The Queering of Corporate America: How Big Business Went from LGBTQ Adversary to Ally
“The Queering of Corporate America vividly recounts one of the more important narratives in the history of LGBTQ+ people in America.”
In The Queering of Corporate America, distinguished legal scholar Carlos A. Ball offers a succinct, fascinating survey of how far LGBTQ+ people have come in terms of corporate employment protections and positive media coverage. After a brief history of American corporations, Ball moves chronologically from the first clashes between gay activists and corporations in the late 1960s, to corporate responses to the AIDS epidemic, and then to recognition of domestic partnerships. Later chapters discuss corporate advocacy and resistance to the recent anti-gay rights backlash.
Ball begins his chronicle of the changing relationship between big business and LGBTQ+ people with two events half a century apart. In 1968, Pacific Bell telephone company refused to print an ad for a gay and lesbian group in their Yellow Pages because they had a duty to protect customers from a “filthy phone book.” Fifty years later, Walmart successfully pressured the governor of Arkansas to veto an anti- gay rights bill. There in a nutshell is Ball’s narrative. Since 1968, many large corporations and media outlets have realized that it is foolish to offend potential customers. Moreover, they lose potential talent by rejecting LGBTQ+ people from their ranks of employees.
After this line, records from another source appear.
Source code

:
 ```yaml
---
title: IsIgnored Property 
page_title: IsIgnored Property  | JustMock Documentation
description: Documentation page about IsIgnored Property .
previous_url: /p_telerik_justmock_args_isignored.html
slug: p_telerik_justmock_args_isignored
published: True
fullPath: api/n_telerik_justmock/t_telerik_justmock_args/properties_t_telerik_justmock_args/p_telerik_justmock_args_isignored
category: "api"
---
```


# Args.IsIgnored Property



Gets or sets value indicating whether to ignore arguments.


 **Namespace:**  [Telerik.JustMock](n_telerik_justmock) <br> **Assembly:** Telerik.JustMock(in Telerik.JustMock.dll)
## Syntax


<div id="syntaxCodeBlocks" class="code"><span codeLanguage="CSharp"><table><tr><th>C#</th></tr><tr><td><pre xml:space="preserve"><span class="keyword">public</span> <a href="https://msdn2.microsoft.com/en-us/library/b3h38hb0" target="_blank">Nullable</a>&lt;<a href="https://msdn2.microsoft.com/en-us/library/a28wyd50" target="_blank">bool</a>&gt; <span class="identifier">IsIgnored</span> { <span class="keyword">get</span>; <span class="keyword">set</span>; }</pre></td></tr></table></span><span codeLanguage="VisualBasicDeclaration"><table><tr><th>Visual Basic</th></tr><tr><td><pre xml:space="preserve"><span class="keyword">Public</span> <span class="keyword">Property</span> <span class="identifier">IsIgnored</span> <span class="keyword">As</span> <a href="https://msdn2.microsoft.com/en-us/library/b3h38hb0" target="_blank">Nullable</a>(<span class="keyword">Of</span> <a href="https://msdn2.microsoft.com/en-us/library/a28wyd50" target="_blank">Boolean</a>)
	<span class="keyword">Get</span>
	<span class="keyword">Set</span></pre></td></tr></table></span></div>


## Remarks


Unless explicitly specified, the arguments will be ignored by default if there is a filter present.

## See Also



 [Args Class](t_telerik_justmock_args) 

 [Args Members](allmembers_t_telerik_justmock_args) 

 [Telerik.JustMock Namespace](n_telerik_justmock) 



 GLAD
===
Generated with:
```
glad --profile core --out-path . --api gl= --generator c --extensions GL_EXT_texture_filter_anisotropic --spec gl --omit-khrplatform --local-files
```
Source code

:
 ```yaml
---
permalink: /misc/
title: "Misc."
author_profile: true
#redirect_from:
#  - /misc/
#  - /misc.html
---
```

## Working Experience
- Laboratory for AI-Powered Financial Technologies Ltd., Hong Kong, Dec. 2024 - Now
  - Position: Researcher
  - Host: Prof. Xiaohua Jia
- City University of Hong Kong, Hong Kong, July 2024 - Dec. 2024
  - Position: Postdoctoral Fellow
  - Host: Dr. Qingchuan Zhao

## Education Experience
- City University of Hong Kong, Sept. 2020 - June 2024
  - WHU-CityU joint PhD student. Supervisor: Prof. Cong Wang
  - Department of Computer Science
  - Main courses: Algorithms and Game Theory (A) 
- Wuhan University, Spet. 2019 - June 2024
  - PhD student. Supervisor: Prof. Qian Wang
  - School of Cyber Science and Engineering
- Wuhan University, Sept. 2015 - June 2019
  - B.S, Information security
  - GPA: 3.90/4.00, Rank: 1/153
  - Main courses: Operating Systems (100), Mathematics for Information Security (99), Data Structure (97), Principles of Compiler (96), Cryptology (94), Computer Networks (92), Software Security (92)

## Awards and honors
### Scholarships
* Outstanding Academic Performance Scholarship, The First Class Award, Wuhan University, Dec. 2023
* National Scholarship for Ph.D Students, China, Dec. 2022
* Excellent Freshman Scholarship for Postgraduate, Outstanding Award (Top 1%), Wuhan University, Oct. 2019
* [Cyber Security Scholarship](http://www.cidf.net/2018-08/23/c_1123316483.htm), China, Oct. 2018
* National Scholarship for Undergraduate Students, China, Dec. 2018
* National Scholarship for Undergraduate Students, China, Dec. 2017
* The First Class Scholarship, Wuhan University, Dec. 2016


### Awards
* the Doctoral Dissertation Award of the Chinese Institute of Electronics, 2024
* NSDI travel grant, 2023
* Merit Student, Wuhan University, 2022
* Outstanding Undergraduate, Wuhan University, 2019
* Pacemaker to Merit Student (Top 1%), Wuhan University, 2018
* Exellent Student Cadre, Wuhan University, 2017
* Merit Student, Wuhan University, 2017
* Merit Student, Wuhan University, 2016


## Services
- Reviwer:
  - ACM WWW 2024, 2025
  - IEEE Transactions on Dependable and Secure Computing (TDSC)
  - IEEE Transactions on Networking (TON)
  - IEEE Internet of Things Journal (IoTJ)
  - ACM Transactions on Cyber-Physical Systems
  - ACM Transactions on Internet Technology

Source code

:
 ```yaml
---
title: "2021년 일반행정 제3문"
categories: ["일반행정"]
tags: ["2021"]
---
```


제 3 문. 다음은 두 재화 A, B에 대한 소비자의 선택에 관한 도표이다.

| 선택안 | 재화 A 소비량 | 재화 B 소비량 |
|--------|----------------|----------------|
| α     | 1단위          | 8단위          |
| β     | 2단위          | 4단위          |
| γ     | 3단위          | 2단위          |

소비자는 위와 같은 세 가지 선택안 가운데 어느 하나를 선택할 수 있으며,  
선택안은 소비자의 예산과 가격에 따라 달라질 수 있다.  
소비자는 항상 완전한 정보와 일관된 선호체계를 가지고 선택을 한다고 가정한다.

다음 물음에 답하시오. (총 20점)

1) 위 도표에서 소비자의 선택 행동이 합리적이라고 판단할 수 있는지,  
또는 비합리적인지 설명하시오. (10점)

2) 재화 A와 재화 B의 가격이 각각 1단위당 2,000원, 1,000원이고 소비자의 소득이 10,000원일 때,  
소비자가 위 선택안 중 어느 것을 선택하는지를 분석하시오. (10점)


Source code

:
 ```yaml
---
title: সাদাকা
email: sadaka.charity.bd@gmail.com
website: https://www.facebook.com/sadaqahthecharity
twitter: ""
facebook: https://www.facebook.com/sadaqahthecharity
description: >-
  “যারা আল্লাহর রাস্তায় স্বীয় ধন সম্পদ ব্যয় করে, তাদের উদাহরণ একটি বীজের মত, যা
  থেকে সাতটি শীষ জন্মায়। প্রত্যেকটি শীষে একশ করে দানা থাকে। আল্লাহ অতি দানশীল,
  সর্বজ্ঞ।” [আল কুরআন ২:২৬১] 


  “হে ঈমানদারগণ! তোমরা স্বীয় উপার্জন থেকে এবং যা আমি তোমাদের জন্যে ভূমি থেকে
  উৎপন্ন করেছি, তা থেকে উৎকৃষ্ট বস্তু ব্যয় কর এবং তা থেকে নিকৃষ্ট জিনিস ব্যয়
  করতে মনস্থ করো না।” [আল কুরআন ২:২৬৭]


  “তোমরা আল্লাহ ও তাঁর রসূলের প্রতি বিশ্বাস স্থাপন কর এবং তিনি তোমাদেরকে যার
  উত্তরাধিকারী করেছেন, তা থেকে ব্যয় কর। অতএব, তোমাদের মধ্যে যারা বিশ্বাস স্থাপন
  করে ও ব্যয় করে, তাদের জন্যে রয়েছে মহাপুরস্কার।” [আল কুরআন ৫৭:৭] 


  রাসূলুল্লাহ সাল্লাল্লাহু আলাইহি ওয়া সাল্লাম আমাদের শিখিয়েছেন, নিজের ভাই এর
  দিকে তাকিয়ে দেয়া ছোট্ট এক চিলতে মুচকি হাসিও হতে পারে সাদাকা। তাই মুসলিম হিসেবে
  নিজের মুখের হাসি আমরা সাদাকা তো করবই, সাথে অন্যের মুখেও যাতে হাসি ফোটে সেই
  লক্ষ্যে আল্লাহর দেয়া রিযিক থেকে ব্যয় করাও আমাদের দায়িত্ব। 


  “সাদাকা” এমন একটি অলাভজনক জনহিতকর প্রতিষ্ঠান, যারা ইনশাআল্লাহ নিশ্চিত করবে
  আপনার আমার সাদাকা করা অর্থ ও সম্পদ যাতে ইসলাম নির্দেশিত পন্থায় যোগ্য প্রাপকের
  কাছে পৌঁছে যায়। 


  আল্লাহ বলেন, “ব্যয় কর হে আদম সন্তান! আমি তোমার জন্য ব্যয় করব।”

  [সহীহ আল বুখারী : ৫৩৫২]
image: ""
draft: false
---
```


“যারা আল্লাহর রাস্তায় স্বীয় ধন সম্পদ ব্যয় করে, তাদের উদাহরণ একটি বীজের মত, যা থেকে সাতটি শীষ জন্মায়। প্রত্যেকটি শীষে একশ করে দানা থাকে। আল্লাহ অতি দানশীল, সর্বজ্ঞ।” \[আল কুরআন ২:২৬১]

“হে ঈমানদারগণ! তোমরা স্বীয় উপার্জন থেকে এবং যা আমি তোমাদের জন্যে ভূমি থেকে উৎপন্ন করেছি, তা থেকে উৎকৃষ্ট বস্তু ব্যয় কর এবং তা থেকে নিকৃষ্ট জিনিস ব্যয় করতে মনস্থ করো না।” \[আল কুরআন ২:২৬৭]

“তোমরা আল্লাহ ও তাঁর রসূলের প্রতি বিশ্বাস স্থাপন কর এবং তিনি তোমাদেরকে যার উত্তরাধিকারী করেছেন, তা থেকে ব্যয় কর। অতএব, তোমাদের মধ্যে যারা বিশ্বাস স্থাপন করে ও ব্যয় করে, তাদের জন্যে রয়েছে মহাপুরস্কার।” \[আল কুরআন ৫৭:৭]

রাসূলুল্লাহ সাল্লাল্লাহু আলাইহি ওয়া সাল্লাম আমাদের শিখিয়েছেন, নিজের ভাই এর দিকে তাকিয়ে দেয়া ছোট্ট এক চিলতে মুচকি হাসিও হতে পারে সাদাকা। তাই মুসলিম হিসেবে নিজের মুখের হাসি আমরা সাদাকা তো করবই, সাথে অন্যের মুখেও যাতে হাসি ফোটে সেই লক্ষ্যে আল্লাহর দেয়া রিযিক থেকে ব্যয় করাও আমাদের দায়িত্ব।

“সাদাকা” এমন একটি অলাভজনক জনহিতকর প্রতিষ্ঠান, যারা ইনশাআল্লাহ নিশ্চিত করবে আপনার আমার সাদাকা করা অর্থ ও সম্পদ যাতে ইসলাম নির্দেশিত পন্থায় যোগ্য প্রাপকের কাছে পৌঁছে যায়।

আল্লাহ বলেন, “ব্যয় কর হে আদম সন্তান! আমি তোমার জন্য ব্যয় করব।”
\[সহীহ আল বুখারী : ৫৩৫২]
Of course, not all corporations have been gay-friendly, and Ball points out that the large companies have been much more proactive than mid- and small size businesses. Ball notes that corporations have been much more willing to support LGBTQ+ causes than take sides on the more controversial abortion issue. Surveys show that the majority of Americans are with them on gay rights even if politicians often are behind the curve.
Some companies did not become enlightened on their own. It took lawsuits, protests, and political pressure to make Pacific Bell see the error of its ways, but by the mid-1980s the company had a benevolent plan in place for the employees who were suffering from AIDS-related infections. Adolph Coors, the scion of Coors Beer was vocally anti-gay. When LGBTQ+ activists joined with unions and Latinx groups to boycott the beer, the company changed its hiring policies and even put a full page ad in a gay magazine. Other breweries soon followed suit.
The media offers a similar narrative. In the 1960s, gay people were the subject of sensationalistic, homophobic documentaries or negative stereotypes on comedy and drama series. Workers in the media had to remain closeted. A series of protests eventually led to our era with openly gay media personalities and gay characters on many television comedies and dramas.
Ball’s last chapter is the most provocative. There he discusses the relationship between the Supreme Court’s Citizens United decision and LGBTQ+ activism. Ball walks a fine line in arguing that while corporations should have the freedom to express themselves in public policy debates like LGBTQ+ rights, there is a danger to allowing them to unduly influence elections. Queer anti-capitalist progressives resist cooperation with corporations, but Ball argues that there is more to be gained by communication and cooperation on these issues.
Carlos A. Ball has a gift for writing in clear, readable prose free of academic jargon. The Queering of Corporate America vividly recounts one of the more important narratives in the history of LGBTQ+ people in America.